Tout a commencé avec la décision, prise par l’exécutif municipal, de supprimer l’interdiction faite aux organisations qui proposent une aide au suicide d’accéder aux maisons de retraite de la ville de Zurich. Une nouvelle réglementation entrée en vigueur au début de l’année, qui inclut un certain nombre de garde-fous et qui ne concerne qu’un ou deux cas par an.

Depuis, des voix se sont élevées, toujours plus nombreuses, pour exiger que l’on fasse marche arrière. «L’Etat a pour tâche de protéger les habitants de ses homes. S’il encourage le suicide organisé, alors il manque à cette mission», explique, par exemple, Cécile Ernst, médecin psychiatre à Zurich et initiatrice d’une pétition.

La municipalité de son côté avance notamment, pour justifier la suppression de cette interdiction, la nécessité de mettre sur un pied d’égalité les personnes âgées vivant à l’intérieur et celles vivant hors des maisons de retraite. La polémique a enflé, ces dernières semaines, provoquant une salve d’interventions au parlement communal. Ce dernier a finalement tranché, mercredi soir, en maintenant la nouvelle réglementation.

Mais le débat a déjà largement dépassé le cadre de la ville de Zurich. Le premier élément à rappeler est peut-être le caractère très ouvert des normes suisses en la matière. Tout tourne autour de l’article 115 du code pénal, qui considère comme non-punissable le fait d’aider quelqu’un à mettre fin à ses jours, sauf si les motifs égoïstes entrent en jeu.

C’est donc dans ce cadre que se sont développées les activités d’organisations comme Exit, qui offrent à leurs membres une telle aide au suicide. Une situation juridique tout à fait particulière. «Pour la même chose, précise Alberto Bandolfi, professeur à l’Institut d’éthique sociale de l’Université de Zurich, en Autriche vous êtes condamné à trois ou quatre ans de prison, en Italie et en France de même. La Suisse est une sorte d’île libérale.»

La réalité concrète, toutefois, recèle des situations très variées. Car, comme l’explique Michael Brücker, l’un des responsables d’Exit en Suisse alémanique, la question de l’accès aux homes, pour les organisations qui offrent une assistance au suicide, est du ressort, généralement, de la direction ou de l’autorité responsable de l’établissement. Chaque maison de retraite, chaque commune est donc un cas particulier.

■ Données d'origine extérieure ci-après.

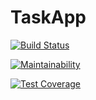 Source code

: # TaskApp
[![Build Status](https://travis-ci.org/Szczepan87/TaskApp.svg?branch=bezListView)](https://travis-ci.org/Szczepan87/TaskApp)

[![Maintainability](https://api.codeclimate.com/v1/badges/3da0b9797f93e2ca5add/maintainability)](https://codeclimate.com/github/Szczepan87/TaskApp/maintainability)

[![Test Coverage](https://api.codeclimate.com/v1/badges/3da0b9797f93e2ca5add/test_coverage)](https://codeclimate.com/github/Szczepan87/TaskApp/test_coverage)
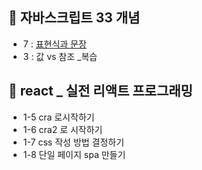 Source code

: ## 📒 자바스크립트 33 개념
- 7 :  [표현식과 문장](https://velog.io/@gay0ung/%ED%91%9C%ED%98%84%EC%8B%9DExpression-%EA%B3%BC-%EB%AC%B8%EC%9E%A5Statement)
- 3 :  값 vs 참조  _복습

## 💫 react _ 실전 리액트 프로그래밍
-  1-5 cra 로시작하기 
- 1-6 cra2 로 시작하기 
- 1-7 css 작성 방법 결정하기 
- 1-8 단일 페이지 spa 만들기
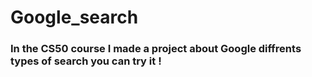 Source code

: # Google_search

### In the CS50 course I made a project about Google diffrents types of search you can try it !

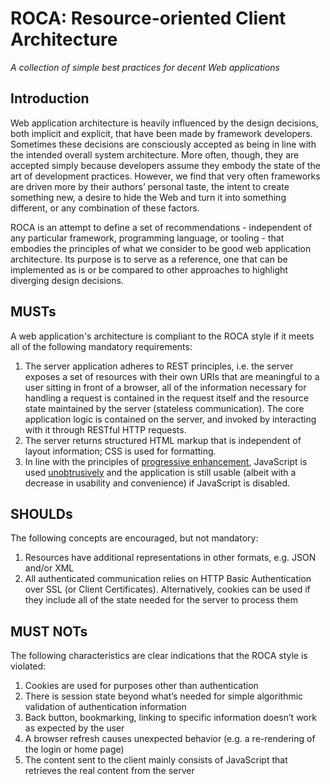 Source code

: ROCA: Resource-oriented Client Architecture
===========================================

_A collection of simple best practices for decent Web applications_


Introduction
------------

Web application architecture is heavily influenced by the design decisions, both implicit and explicit, that have been made by framework developers. Sometimes these decisions are consciously accepted as being in line with the intended overall system architecture. More often, though, they are accepted simply because developers assume they embody the state of the art of development practices. However, we find that very often frameworks are driven more by their authors’ personal taste, the intent to create something new, a desire to hide the Web and turn it into something different, or any combination of these factors. 

ROCA is an attempt to define a set of recommendations - independent of any particular framework, programming language, or tooling - that embodies the principles of what we consider to be good web application architecture. Its purpose is to serve as a reference, one that can be implemented as is or be compared to other approaches to highlight diverging design decisions. 


MUSTs
-----

A web application's architecture is compliant to the ROCA style if it meets all of the following mandatory requirements: 

1. The server application adheres to REST principles, i.e. the server exposes a set of resources with their own URIs that are meaningful to a user sitting in front of a browser, all of the information necessary for handling a request is contained in the request itself and the resource state maintained by the server (stateless communication). The core application logic is contained on the server, and invoked by interacting with it through RESTful HTTP requests. 
2. The server returns structured HTML markup that is independent of layout information; CSS is used for formatting. 
3. In line with the principles of [progressive enhancement](http://en.wikipedia.org/wiki/Progressive_enhancement "Progressive enhancement"), JavaScript is used [unobtrusively](http://en.wikipedia.org/wiki/Unobtrusive_JavaScript "Unobtrusive JavaScript") and the application is still usable (albeit with a decrease in usability and convenience) if JavaScript is disabled. 


SHOULDs
-------

The following concepts are encouraged, but not mandatory:

1. Resources have additional representations in other formats, e.g. JSON and/or XML 
2. All authenticated communication relies on HTTP Basic Authentication over SSL (or Client Certificates). Alternatively, cookies can be used if they include all of the state needed for the server to process them 


MUST NOTs
---------

The following characteristics are clear indications that the ROCA style is violated:

1. Cookies are used for purposes other than authentication 
2. There is session state beyond what’s needed for simple algorithmic validation of authentication information 
3. Back button, bookmarking, linking to specific information doesn’t work as expected by the user 
4. A browser refresh causes unexpected behavior (e.g. a re-rendering of the login or home page) 
5. The content sent to the client mainly consists of JavaScript that retrieves the real content from the server 


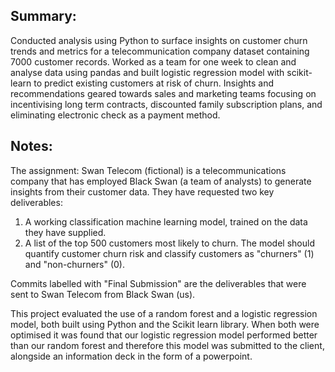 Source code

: Summary: 
-
Conducted analysis using Python to surface insights on customer churn trends and metrics for a telecommunication company dataset containing 7000 customer records. Worked as a team for one week to clean and analyse data using pandas and built logistic regression model with scikit-learn to predict existing customers at risk of churn. Insights and recommendations geared towards sales and marketing teams focusing on incentivising long term contracts, discounted family subscription plans, and eliminating electronic check as a payment method.

**Notes:**
-
The assignment: Swan Telecom (fictional) is a telecommunications company that has employed Black Swan (a team of analysts) to generate insights from their customer data.
They have requested two key deliverables:
  1. A working classification machine learning model, trained on the data they have supplied.
  2. A list of the top 500 customers most likely to churn.
The model should quantify customer churn risk and classify customers as "churners" (1) and "non-churners" (0).

Commits labelled with "Final Submission" are the deliverables that were sent to Swan Telecom from Black Swan (us).

This project evaluated the use of a random forest and a logistic regression model, both built using Python and the Scikit learn library.
When both were optimised it was found that our logistic regression model performed better than our random forest and therefore this model was submitted
to the client, alongside an information deck in the form of a powerpoint.
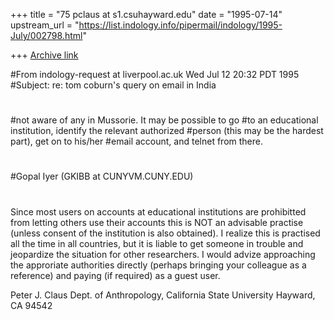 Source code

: +++
title = "75 pclaus at s1.csuhayward.edu"
date = "1995-07-14"
upstream_url = "https://list.indology.info/pipermail/indology/1995-July/002798.html"

+++
[Archive link](https://list.indology.info/pipermail/indology/1995-July/002798.html)

#From indology-request at liverpool.ac.uk Wed Jul 12 20:32 PDT 1995
#Subject: re: tom coburn's query on email in India
#
#not aware of any in Mussorie.  It may be possible to go
#to an educational institution, identify the relevant authorized
#person (this may be the hardest part), get on to his/her
#email account, and telnet from there.
#
#Gopal Iyer  (GKIBB at CUNYVM.CUNY.EDU)
# 
#
Since most users on accounts at educational institutions are prohibitted
from letting others use their accounts this is NOT an advisable
practise (unless consent of the institution is also obtained). I realize
this is practised all the time in all countries, but it is liable to get
someone in trouble and jeopardize the situation for other researchers. I
would advize approaching the approriate authorities directly (perhaps
bringing your colleague as a reference) and paying (if required) as a
guest user.



Peter J. Claus
Dept. of Anthropology, California State University Hayward, CA   94542






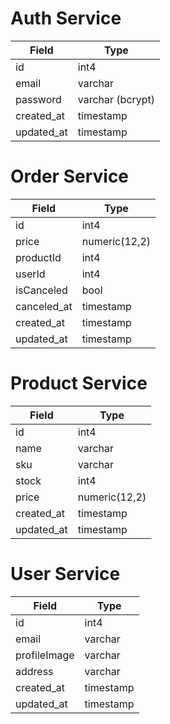 # Auth Service

| Field      | Type             |
|------------|------------------|
| id         | int4             |
| email      | varchar          |
| password   | varchar (bcrypt) |
| created_at | timestamp        |
| updated_at | timestamp        |

# Order Service

| Field       | Type          |
|-------------|---------------|
| id          | int4          |
| price       | numeric(12,2) |
| productId   | int4          |
| userId      | int4          |
| isCanceled  | bool          |
| canceled_at | timestamp     |
| created_at  | timestamp     |
| updated_at  | timestamp     |

# Product Service

| Field       | Type          |
|-------------|---------------|
| id          | int4          |
| name        | varchar       |
| sku         | varchar       |
| stock       | int4          |
| price       | numeric(12,2) |
| created_at  | timestamp     |
| updated_at  | timestamp     |

# User Service

| Field        | Type          |
|--------------|---------------|
| id           | int4          |
| email        | varchar       |
| profileImage | varchar       |
| address      | varchar       |
| created_at   | timestamp     |
| updated_at   | timestamp     | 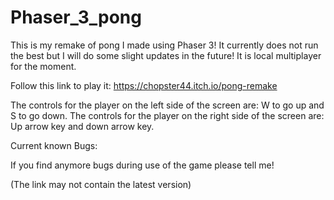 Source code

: # Phaser_3_pong

This is my remake of pong I made using Phaser 3! 
It currently does not run the best but I will do some slight updates in the future!
It is local multiplayer for the moment.

Follow this link to play it: https://chopster44.itch.io/pong-remake

The controls for the player on the left side of the screen are: W to go up and S to go down.
The controls for the player on the right side of the screen are: Up arrow key and down arrow key.

Current known Bugs:


If you find anymore bugs during use of the game please tell me!

(The link may not contain the latest version)
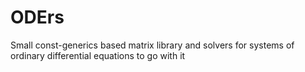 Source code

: # ODErs
Small const-generics based matrix library and solvers for systems of ordinary differential equations to go with it
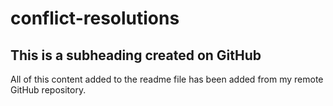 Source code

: # conflict-resolutions
## This is a subheading created on GitHub
All of this content added to the readme file has been added from my remote GitHub repository.
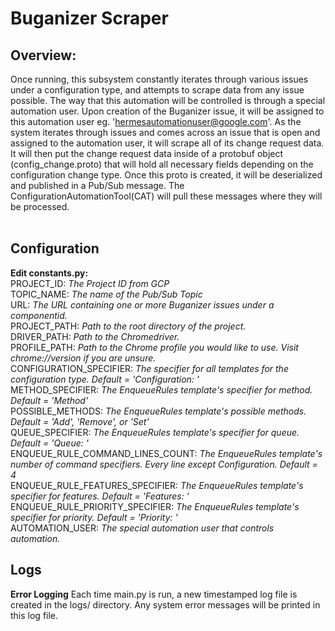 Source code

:# Buganizer Scraper

## **Overview:**
Once running, this subsystem constantly iterates through various issues under a configuration type, and attempts to scrape data from any issue possible. The way that this automation will be controlled is through a special automation user. Upon creation of the Buganizer issue, it will be assigned to this automation user eg. 'hermesautomationuser@google.com'. As the system iterates through issues and comes across an issue that is open and assigned to the automation user, it will scrape all of its change request data. It will then put the change request data inside of a protobuf object (config_change.proto) that will hold all necessary fields depending on the configuration change type. Once this proto is created, it will be deserialized and published in a Pub/Sub message. The ConfigurationAutomationTool(CAT) will pull these messages where they will be processed.
 <br/><br/>


**Configuration**
-------------------------------------------------------------------------------

**Edit constants.py:**<br/>
PROJECT_ID: *The Project ID from GCP*<br/>
TOPIC_NAME: *The name of the Pub/Sub Topic* <br/>
URL: *The URL containing one or more Buganizer issues under a componentid.*<br/>
PROJECT_PATH: *Path to the root directory of the project.* <br/>
DRIVER_PATH: *Path to the Chromedriver.*<br/>
PROFILE_PATH: *Path to the Chrome profile you would like to use. Visit chrome://version if you are unsure.*<br/>
CONFIGURATION_SPECIFIER: *The specifier for all templates for the configuration type. Default = 'Configuration: '*<br/>
METHOD_SPECIFIER: *The EnqueueRules template's specifier for method. Default = 'Method'*<br/>
POSSIBLE_METHODS: *The EnqueueRules template's possible methods. Default = 'Add', 'Remove', or 'Set'*<br/>
QUEUE_SPECIFIER: *The EnqueueRules template's specifier for queue. Default = 'Queue: '*<br/>
ENQUEUE_RULE_COMMAND_LINES_COUNT: *The EnqueueRules template's number of command specifiers. Every line except Configuration. Default = 4*<br/>
ENQUEUE_RULE_FEATURES_SPECIFIER: *The EnqueueRules template's specifier for features. Default = 'Features: '*<br/>
ENQUEUE_RULE_PRIORITY_SPECIFIER: *The EnqueueRules template's specifier for priority. Default = 'Priority: '*<br/>
AUTOMATION_USER: *The special automation user that controls automation.*<br/>


**Logs**
-------------------------------------------------------------------------------


**Error Logging** Each time main.py is run, a new timestamped log file is created in the logs/ directory. Any system error messages will be printed in this log file.
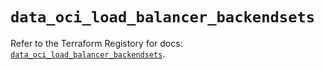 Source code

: # `data_oci_load_balancer_backendsets`

Refer to the Terraform Registory for docs: [`data_oci_load_balancer_backendsets`](https://registry.terraform.io/providers/oracle/oci/6.18.0/docs/data-sources/load_balancer_backendsets).
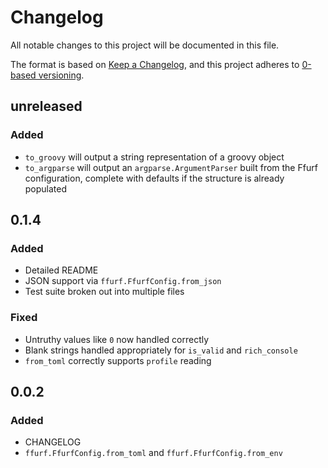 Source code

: # Changelog
All notable changes to this project will be documented in this file.

The format is based on [Keep a Changelog](https://keepachangelog.com/en/1.0.0/),
and this project adheres to [0-based versioning](https://0ver.org/).

## unreleased
### Added
* `to_groovy` will output a string representation of a groovy object
* `to_argparse` will output an `argparse.ArgumentParser` built from the
  Ffurf configuration, complete with defaults if the structure is already
  populated

## 0.1.4
### Added
* Detailed README
* JSON support via `ffurf.FfurfConfig.from_json`
* Test suite broken out into multiple files

### Fixed
* Untruthy values like `0` now handled correctly
* Blank strings handled appropriately for `is_valid` and `rich_console`
* `from_toml` correctly supports `profile` reading

## 0.0.2
### Added
* CHANGELOG
* `ffurf.FfurfConfig.from_toml` and `ffurf.FfurfConfig.from_env`
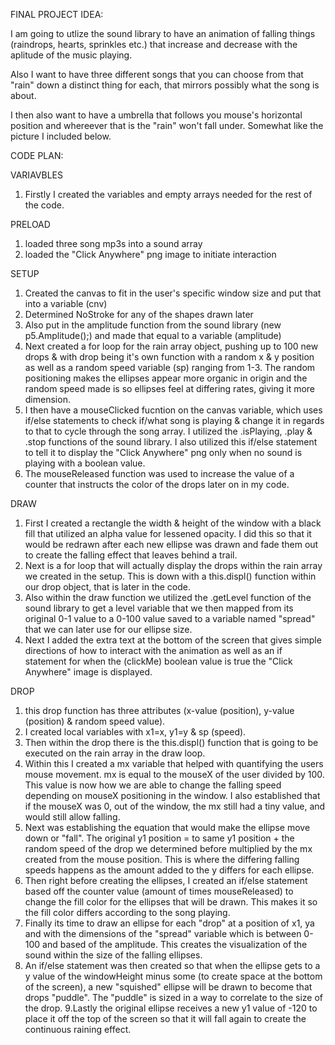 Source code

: FINAL PROJECT IDEA:

I am going to utlize the sound library to have an animation of falling things (raindrops, hearts, sprinkles etc.) that increase and decrease with the aplitude of the music playing. 

Also I want to have three different songs that you can choose from that "rain" down a distinct thing for each, that mirrors possibly what the song is about. 

I then also want to have a umbrella that follows you mouse's horizontal position and whereever that is the "rain" won't fall under. Somewhat like the picture I included below. 


CODE PLAN: 

VARIAVBLES
1. Firstly I created the variables and empty arrays needed for the rest of the code. 

PRELOAD
1. loaded three song mp3s into a sound array 
2. loaded the "Click Anywhere" png image to initiate interaction 

SETUP
1. Created the canvas to fit in the user's specific window size and put that into a variable (cnv)
2. Determined NoStroke for any of the shapes drawn later
3. Also put in the amplitude function from the sound library (new p5.Amplitude();) and made that equal to a variable (amplitude)
4. Next created a for loop for the rain array object, pushing up to 100 new drops & with drop being it's own function with a random x & y position as well as a random speed variable (sp) ranging from 1-3. The random positioning makes the ellipses appear more organic in origin and the random speed made is so ellipses feel at differing rates, giving it more dimension. 
5. I then have a mouseClicked fucntion on the canvas variable, which uses if/else statements to check if/what song is playing & change it in regards to that to cycle through the song array. I utilized the .isPlaying, .play & .stop functions of the sound library. I also utilized this if/else statement to tell it to display the "Click Anywhere" png only when no sound is playing with a boolean value. 
6. The mouseReleased function was used to increase the value of a counter that instructs the color of the drops later on in my code. 

DRAW
1. First I created a rectangle the width & height of the window with a black fill that utilized an alpha value for lessened opacity. I did this so that it would be redrawn after each new ellipse was drawn and fade them out to create the falling effect that leaves behind a trail. 
2. Next is a for loop that will actually display the drops within the rain array we created in the setup. This is down with a this.displ() function within our drop object, that is later in the code. 
3. Also within the draw function we utilized the .getLevel function of the sound library to get a level variable that we then mapped from its original 0-1 value to a 0-100 value saved to a variable named "spread" that we can later use for our ellipse size. 
4. Next I added the extra text at the bottom of the screen that gives simple directions of how to interact with the animation as well as an if statement for when the (clickMe) boolean value is true the "Click Anywhere" image is displayed. 

DROP
1. this drop function has three attributes (x-value (position), y-value (position) & random speed value).
2. I created local variables with x1=x, y1=y & sp (speed).
3. Then within the drop there is the this.displ() function that is going to be executed on the rain array in the draw loop.
4. Within this I created a mx variable that helped with quantifying the users mouse movement. mx is equal to the mouseX of the user divided by 100. This value is now how we are able to change the falling speed depending on mouseX positioning in the window. I also established that if the mouseX was 0, out of the window, the mx still had a tiny value, and would still allow falling. 
5. Next was establishing the equation that would make the ellipse move down or "fall". The original y1 position = to same y1 position + the random speed of the drop we determined before multiplied by the mx created from the mouse position. This is where the differing falling speeds happens as the amount added to the y differs for each ellipse. 
6. Then right before creating the ellipses, I created an if/else statement based off the counter value (amount of times mouseReleased) to change the fill color for the ellipses that will be drawn. This makes it so the fill color differs according to the song playing. 
7. Finally its time to draw an ellipse for each "drop" at a position of x1, ya and with the dimensions of the "spread" variable which is between 0-100 and based of the amplitude. This creates the visualization of the sound within the size of the falling ellipses. 
8. An if/else statement was then created so that when the ellipse gets to a y value of the windowHeight minus some (to create space at the bottom of the screen), a new "squished" ellipse will be drawn to become that drops "puddle". The "puddle" is sized in a way to correlate to the size of the drop. 
9.Lastly the original ellipse receives a new y1 value of -120 to place it off the top of the screen so that it will fall again to create the continuous raining effect.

Ainsi, en Suisse alémanique, Exit a effectué plusieurs accompagnements au suicide au sein même de homes. Expérience différente de l’autre côté de la Sarine. Comme le précise son président, le docteur Jérôme Sobel, l’antenne suisse romande d’Exit a jusqu’ici suivi la pratique qui consiste à préalablement faire sortir de l’établissement un pensionnaire qui souhaite une aide afin de mettre fin à ses jours.

Pourtant, si l’on prend l’exemple tant du canton de Vaud que de celui de Genève, rien sur le plan légal ou réglementaire ne semble pouvoir faire obstacle à l’activité, dans les homes, d’organisations comme Exit – pour autant qu’elles n’y pratiquent pas une sorte de propagande pour le suicide.

Les autorités manquent néanmoins de données sur la question. «Cette problématique est extrêmement peu visible» précise même, à Genève, Brigitte Grillet, adjointe au Médecin cantonal. Le Conseil d’Etat vaudois, de son côté, en réponse à une interpellation parlementaire, s’était en juin 1999 contenté de «prendre note de la problématique», sans vouloir trancher.

Mais le débat, après avoir touché Zurich, pourrait maintenant rebondire. «Je pense qu’il va surgir» déclare ainsi Brigitte Grillet. Pour le Vaudois Jérôme Sobel, la situation est mouvante. «Cela va s’ouvrire, dit-il, et le débat à Zurich vient à point nommé.»

Signes de frémissement politique à Berne, également, sur le plan fédéral. Suite à la polémique zurichoise, plusieurs députés sont intervenus à la fin de l’année passée auprès du Conseil fédéral. On lui demande notamment de prendre position sur cette affaire, sur les activités des organisations qui offre une assistance au suicide. Réponse du gouvernement: dans les prochains mois.